The Madrid principles and the international community mentioned by Ter-Petrosyan are rapidly becoming a thing of the past. It was a short period of time after the collapse of the Soviet Union, when the Cold War ended and serious globalization programs were implemented, particularly the expansion of the European Union and the creation of the eurozone.
Currently, contrasting processes are underway: nationalism and separatism are growing, the future of the EU is threatened, and the US has an unpredictable president who during his election campaign was in fact advocating actions that could destroy the international security system that has been in force since 1945. The European Union, the USA and Russia are the guarantors of the Madrid deal. At the moment, they do not even have normal relations with each other and are fighting a “war of sanctions.”
The weakness of Ter-Petrosyan and his team was in its anachronism. Perhaps Ter-Petrosyan could have been able to convince the public if he had shown them how safeguards and security arrangements would work. If he were able to explain how the international peacekeeping mission would be able to successfully prevent new violence in the Nagorno-Karabakh conflict, despite the fact that there have been almost no such precedents in the world in recent decades. Even the Russian peacekeepers failed to do this in Ossetia in 2008.
Ter-Petrosyan’s campaign tactics included threats, not arguments; he presented the Nagorno-Karabakh issue as a choice between peace and pointless loss of young lives. A choice between a total defeat, an economic collapse and an economically strong and corruption-free Armenia.

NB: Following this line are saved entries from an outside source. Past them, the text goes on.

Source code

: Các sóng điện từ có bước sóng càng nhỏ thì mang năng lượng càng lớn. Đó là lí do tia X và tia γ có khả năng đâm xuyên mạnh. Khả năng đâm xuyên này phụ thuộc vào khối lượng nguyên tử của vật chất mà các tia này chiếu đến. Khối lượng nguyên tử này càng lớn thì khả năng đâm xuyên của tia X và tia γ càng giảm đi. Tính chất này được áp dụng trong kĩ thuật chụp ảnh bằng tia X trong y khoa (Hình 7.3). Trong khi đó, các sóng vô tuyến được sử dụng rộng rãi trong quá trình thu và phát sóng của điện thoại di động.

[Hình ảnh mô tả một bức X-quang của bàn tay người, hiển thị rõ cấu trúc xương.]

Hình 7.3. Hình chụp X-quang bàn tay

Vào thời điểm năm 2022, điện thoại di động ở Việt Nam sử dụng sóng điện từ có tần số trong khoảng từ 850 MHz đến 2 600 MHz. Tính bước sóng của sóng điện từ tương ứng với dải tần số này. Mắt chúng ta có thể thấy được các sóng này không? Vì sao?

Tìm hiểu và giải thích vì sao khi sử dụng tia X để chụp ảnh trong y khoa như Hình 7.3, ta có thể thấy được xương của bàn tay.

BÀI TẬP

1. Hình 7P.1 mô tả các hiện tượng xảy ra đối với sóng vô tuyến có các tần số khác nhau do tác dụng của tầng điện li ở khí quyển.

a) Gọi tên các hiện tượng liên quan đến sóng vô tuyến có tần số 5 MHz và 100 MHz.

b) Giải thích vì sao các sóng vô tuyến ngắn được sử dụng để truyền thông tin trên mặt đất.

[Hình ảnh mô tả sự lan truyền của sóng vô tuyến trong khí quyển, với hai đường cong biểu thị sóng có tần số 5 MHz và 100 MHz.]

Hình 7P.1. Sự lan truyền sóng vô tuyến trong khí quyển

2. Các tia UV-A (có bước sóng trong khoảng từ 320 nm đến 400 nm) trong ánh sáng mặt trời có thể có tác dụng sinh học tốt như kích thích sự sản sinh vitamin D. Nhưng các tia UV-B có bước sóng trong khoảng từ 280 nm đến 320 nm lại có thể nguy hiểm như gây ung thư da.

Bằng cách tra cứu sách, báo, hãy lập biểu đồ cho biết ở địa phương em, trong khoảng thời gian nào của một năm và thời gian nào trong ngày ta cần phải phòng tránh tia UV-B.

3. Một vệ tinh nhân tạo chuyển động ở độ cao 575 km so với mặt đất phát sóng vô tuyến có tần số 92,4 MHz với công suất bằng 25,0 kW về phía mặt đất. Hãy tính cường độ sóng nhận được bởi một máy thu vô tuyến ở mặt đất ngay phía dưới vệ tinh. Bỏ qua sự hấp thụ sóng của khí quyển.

Of course, this black and white rhetoric was insincere and frightening, which, I believe, was what the Armenian National Congress was shooting for; but it did not work.
And finally, when it comes to polemics, the ANC and its main orator harmed themselves when they began insulting the critics of their theses. In terms of campaigning, this was a total failure; a lesson in how not to talk about a sensitive subject.